Dialogue is possible to the measure that the language we use is very precise: we, at times, use terms i.e. “communion”or “collaboration” to convey the same concept but they have different contents for each party. 

 

We are convinced that the passion for Christ brings us to a passion for humanity.  We want to live this passion in a church that is in communion, missionary, prophetic, because to the degree that we are one, the world will believe who sent us.

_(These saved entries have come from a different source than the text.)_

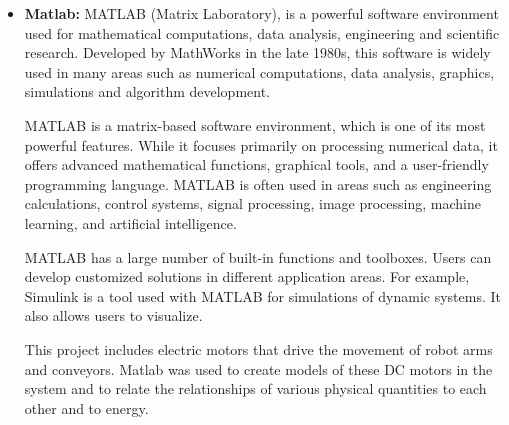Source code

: \begin{itemize}
    \item \textbf{Matlab:} MATLAB (Matrix Laboratory), is a powerful software environment used for mathematical computations, data analysis, engineering and scientific research. Developed by MathWorks in the late 1980s, this software is widely used in many areas such as numerical computations, data analysis, graphics, simulations and algorithm development.

MATLAB is a matrix-based software environment, which is one of its most powerful features. While it focuses primarily on processing numerical data, it offers advanced mathematical functions, graphical tools, and a user-friendly programming language. MATLAB is often used in areas such as engineering calculations, control systems, signal processing, image processing, machine learning, and artificial intelligence.

MATLAB has a large number of built-in functions and toolboxes. Users can develop customized solutions in different application areas. For example, Simulink is a tool used with MATLAB for simulations of dynamic systems. It also allows users to visualize.

This project includes electric motors that drive the movement of robot arms and conveyors. Matlab was used to create models of these DC motors in the system and to relate the relationships of various physical quantities to each other and to energy.
\end{itemize}

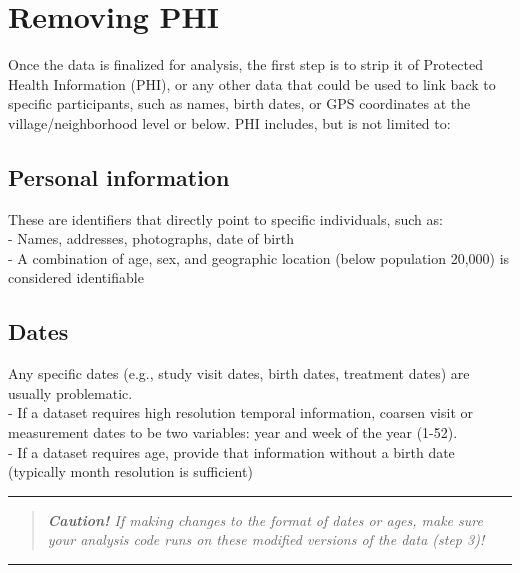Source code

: \documentclass[
]{book}
\begin{document}
\section{Removing PHI}\label{removing-phi}

Once the data is finalized for analysis, the first step is to strip it of Protected Health Information (PHI), or any other data that could be used to link back to specific participants, such as names, birth dates, or GPS coordinates at the village/neighborhood level or below. PHI includes, but is not limited to:

\subsection{Personal information}\label{personal-information}

These are identifiers that directly point to specific individuals, such as:\\
- Names, addresses, photographs, date of birth\\
- A combination of age, sex, and geographic location (below population 20,000) is considered identifiable

\subsection{Dates}\label{dates}

Any specific dates (e.g., study visit dates, birth dates, treatment dates) are usually problematic.\\
- If a dataset requires high resolution temporal information, coarsen visit or measurement dates to be two variables: year and week of the year (1-52).\\
- If a dataset requires age, provide that information without a birth date (typically month resolution is sufficient)

\begin{center}\rule{0.5\linewidth}{0.5pt}\end{center}

\begin{quote}
\emph{\textbf{Caution!} If making changes to the format of dates or ages, make sure your analysis code runs on these modified versions of the data (step 3)! }
\end{quote}

\begin{center}\rule{0.5\linewidth}{0.5pt}\end{center}
\end{document}
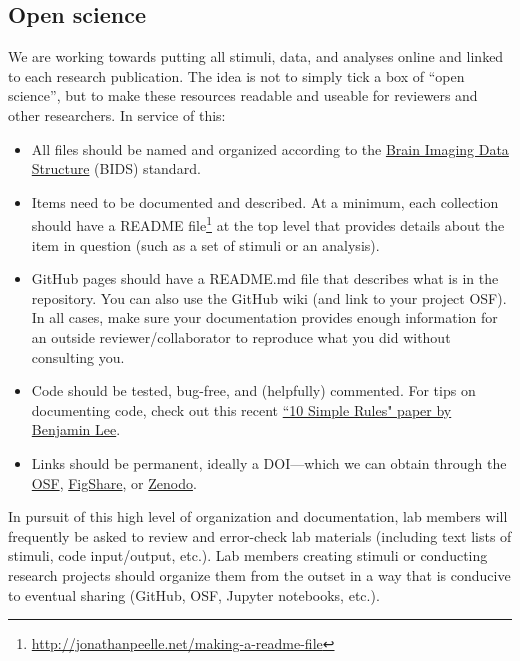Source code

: \documentclass[letterpaper,12pt,oneside]{memoir}
\begin{document}
\subsection{Open science}

We are working towards putting all stimuli, data, and analyses online and linked to each research publication. The idea is not to simply tick a box of ``open science'', but to make these resources readable and useable for reviewers and other researchers. In service of this:

\begin{itemize}
\item All files should be named and organized according to the \href{https://bids.neuroimaging.io/}{Brain Imaging Data Structure} (BIDS) standard.

\item Items need to be documented and described. At a minimum, each collection should have a README file\footnote{\url{http://jonathanpeelle.net/making-a-readme-file}} at the top level that provides details about the item in question (such as a set of stimuli or an analysis).

\item GitHub pages should have a README.md file that describes what is in the repository. You can also use the GitHub wiki (and link to your project OSF). In all cases, make sure your documentation provides enough information for an outside reviewer/collaborator to reproduce what you did without consulting you.

\item Code should be tested, bug-free, and (helpfully) commented. For tips on documenting code, check out this recent \href{https://journals.plos.org/ploscompbiol/article?id=10.1371/journal.pcbi.1006561}{``10 Simple Rules" paper by Benjamin Lee}.

\item Links should be permanent, ideally a DOI---which we can obtain through the \href{http://help.osf.io/m/sharing/l/524208-create-dois-and-arks}{OSF}, \href{https://figshare.com/}{FigShare}, or \href{https://zenodo.org/}{Zenodo}.
\end{itemize}

In pursuit of this high level of organization and documentation, lab members will frequently be asked to review and error-check lab materials (including text lists of stimuli, code input/output, etc.). Lab members creating stimuli or conducting research projects should organize them from the outset in a way that is conducive to eventual sharing (GitHub, OSF, Jupyter notebooks, etc.).
\end{document}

In this way we will be witnesses.  This is only possible if we are open to personal and communal conversion, conversion that consecrated life has lived historically with open fidelity to God, to the Church and to humanity and to their charism.

 

 

Actions

All of this suggests certain actions for the future:

 

·        25 years ago Mutuae Relationes was published.  We now need to continue, or create structures for dialogue at all levels of the Church i.e. mixed commission at the national level, at the diocesan level and continental level.  These structures for dialogue should facilitate the dynamism of communion: information, presence, participation and co-responsibility.

 

·        To make a greater effort to harmonize congregational plans and diocesan pastoral plans, generating concrete actions of communion.

 

·        It is important to commit ourselves to formation (lay, priests, religious); doing this together we know each other, come to love each other and journey together into the future.

 

·        We are asked, as consecrated life, to be experts in communion, signs of communion for the Church and society.  This presupposes a very strong call to foster a strong community life in our congregations.

 

·        Lastly, we propose that our sisters and brothers around the world could benefit from the results of this Congress and continue and enlarge this reflection through the organization of  representative Congresses or Encuentros at the national level.